Well you know what?! I’m fed up. I’m fed up with being held back. I’m fed up with this stupid antiquated system that keeps me from growing and learning and exploring the world and myself.

Not only am I fed up. I’m ready to do something about it. And I don’t mean volunteering at the soup kitchen or donating five dollars to a cause. Saving the whales doesn’t cut it anymore. If I want a better world it needs a complete overhaul of the system that creates and perpetuates harming the whales in the first place.

I’m not afraid either. I’m at the point where I need to make a binary decision – either continue to support the system that holds me back or work towards an alternative. I’m not a pushover. And I’m not a loose cannon either. I am smart. I won’t be careless with where I put my time and efforts.

Even though I know it will be a long road to travel, I see this change as inevitable. But if I’m going to take any risk for a better life for myself I have a better chance at the unknown than I do at the system fundamentally designed to keep me struggling.

I will not let myself become yet another person on their deathbed with only one regret – everything I didn’t do. I am going to spend my energy on something that may give the next generation a chance. Even if that chance is small the odds are still better than a system designed to suck the life out of me and everyone else after me.

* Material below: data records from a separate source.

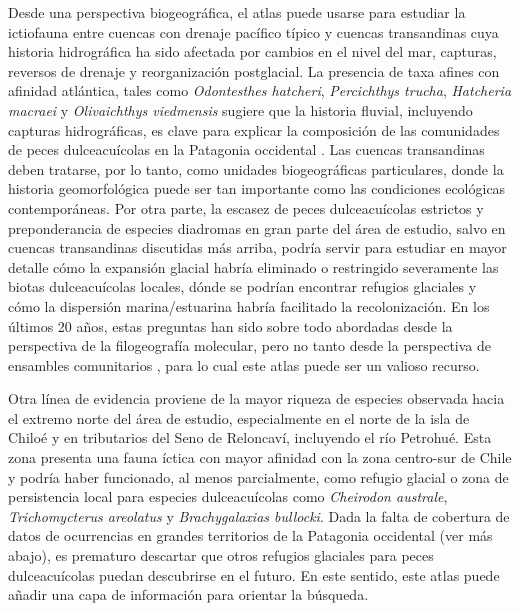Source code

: \documentclass[sn-apa,pdflatex]{sn-jnl}
\begin{document}
Desde una perspectiva biogeográfica, el atlas puede usarse para estudiar
la ictiofauna entre cuencas con drenaje pacífico típico y cuencas
transandinas cuya historia hidrográfica ha sido afectada por cambios en
el nivel del mar, capturas, reversos de drenaje y reorganización
postglacial. La presencia de taxa afines con afinidad atlántica, tales
como \emph{Odontesthes hatcheri}, \emph{Percichthys trucha},
\emph{Hatcheria macraei} y \emph{Olivaichthys viedmensis} sugiere que la
historia fluvial, incluyendo capturas hidrográficas, es clave para
explicar la composición de las comunidades de peces dulceacuícolas en la
Patagonia occidental
\citep{ruzzantePhylogeographyPercichthyidaePisces2006, unmackPhylogeographyCatfishHatcheria2012, arratiaUnderstandingMorphologicalVariability2017, Ruzzante2020}.
Las cuencas transandinas deben tratarse, por lo tanto, como unidades
biogeográficas particulares, donde la historia geomorfológica puede ser
tan importante como las condiciones ecológicas contemporáneas. Por otra
parte, la escasez de peces dulceacuícolas estrictos y preponderancia de
especies diadromas en gran parte del área de estudio, salvo en cuencas
transandinas discutidas más arriba, podría servir para estudiar en mayor
detalle cómo la expansión glacial habría eliminado o restringido
severamente las biotas dulceacuícolas locales, dónde se podrían
encontrar refugios glaciales y cómo la dispersión marina/estuarina
habría facilitado la recolonización. En los últimos 20 años, estas
preguntas han sido sobre todo abordadas desde la perspectiva de la
filogeografía molecular, pero no tanto desde la perspectiva de ensambles
comunitarios \citep{cussacDistributionSouthAmerican2004}, para lo cual
este atlas puede ser un valioso recurso.

Otra línea de evidencia proviene de la mayor riqueza de especies
observada hacia el extremo norte del área de estudio, especialmente en
el norte de la isla de Chiloé
\citep{camposPresenciaCheirodonAustrale1996} y en tributarios del Seno
de Reloncaví, incluyendo el río Petrohué. Esta zona presenta una fauna
íctica con mayor afinidad con la zona centro-sur de Chile y podría haber
funcionado, al menos parcialmente, como refugio glacial o zona de
persistencia local para especies dulceacuícolas como \emph{Cheirodon
australe}, \emph{Trichomycterus areolatus} y \emph{Brachygalaxias
bullocki}. Dada la falta de cobertura de datos de ocurrencias en grandes
territorios de la Patagonia occidental (ver más abajo), es prematuro
descartar que otros refugios glaciales para peces dulceacuícolas puedan
descubrirse en el futuro. En este sentido, este atlas puede añadir una
capa de información para orientar la búsqueda.
\end{document}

I am aware that this will be a long road and I may or may not even live long enough to bask in the accomplishment but this lunacy has to end. A generation has to step up at some point and say enough is enough.

Starting today I will be traveling towards a better life for me and a better social system for all.

And I am ready to grow as a human being while I travel this road. I am so much more. I am not afraid. I am ready.


Activate Us is a project for all the Sophias in the world. It practices an economic model called Aikido Economics that unlocks financial wealth previously siphoned off by the Capitalist Shareholder model, rerouting it back to the people and businesses they work in. 

Activate Us also practices a collaborative social structure far more dynamic than the limiting hierarchal style. Organisations are directed by the people who work in them, and evolve based on their needs and the needs of the community and environment they are a part of. 

This union – of a more powerful economic model with the guiding principles of intuition – combine to form a bridge, taking us from the groundless logic of our current Finance Based Economy to a Resource Based Economy much more in tune with human consciousness and natural environmental rhythms. 

The Bridge is altogether more superior than any socio-economic model in modern history. It balances responsibility with prosperity by fostering and exploring humanity while increasing our standard of living along the way. 

When RBE is commonplace Activate Us will have done its job and “the Bridge” will also become obsolete.

Sophia is right to want more. Because there is more. And the time has come to Activate Us all.